Source data:

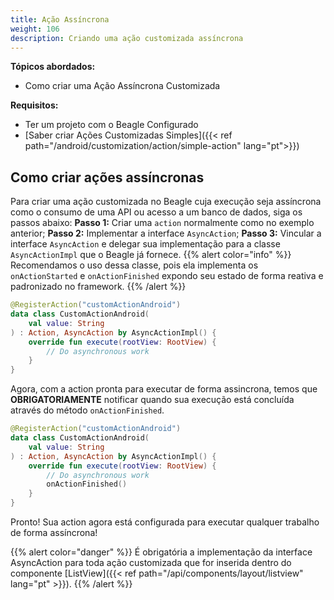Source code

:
 ```yaml
---
title: Ação Assíncrona
weight: 106
description: Criando uma ação customizada assíncrona
---
```


**Tópicos abordados:**
 - Como criar uma Ação Assíncrona Customizada

**Requisitos:**
 - Ter um projeto com o Beagle Configurado
 - [Saber criar Ações Customizadas Simples]({{< ref path="/android/customization/action/simple-action" lang="pt">}})

 ## Como criar ações assíncronas

Para criar uma ação customizada no Beagle cuja execução seja assíncrona como o consumo de uma API ou acesso a um banco de dados, siga os passos abaixo:
**Passo 1:** Criar uma `action` normalmente como no exemplo anterior;
**Passo 2:**  Implementar a interface `AsyncAction`;
**Passo 3:** Vincular a interface `AsyncAction` e delegar sua implementação para a classe `AsyncActionImpl` que o Beagle já fornece.
{{% alert color="info" %}}
Recomendamos o uso dessa classe, pois ela implementa os `onActionStarted` e `onActionFinished` expondo seu estado de forma reativa e padronizado no framework.
{{% /alert %}}

```kotlin
@RegisterAction("customActionAndroid")
data class CustomActionAndroid(
    val value: String
) : Action, AsyncAction by AsyncActionImpl() {
    override fun execute(rootView: RootView) {
        // Do asynchronous work
    }
}
```

Agora, com a action pronta para executar de forma assincrona, temos que **OBRIGATORIAMENTE** notificar quando sua execução está concluída através do método `onActionFinished`.

```kotlin
@RegisterAction("customActionAndroid")
data class CustomActionAndroid(
    val value: String
) : Action, AsyncAction by AsyncActionImpl() {
    override fun execute(rootView: RootView) {
        // Do asynchronous work
        onActionFinished()
    }
}
```

Pronto! Sua action agora está configurada para executar qualquer trabalho de forma assíncrona!

{{% alert color="danger" %}}
É obrigatória a implementação da interface AsyncAction para toda ação customizada que for inserida dentro do componente [ListView]({{< ref path="/api/components/layout/listview" lang="pt" >}}).
{{% /alert %}}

◆ **AIM OF THE EXERCISE**
Using the entries above, say how many lines include the word "path", with no other output.

◆ **PROBLEM SOLUTION**
2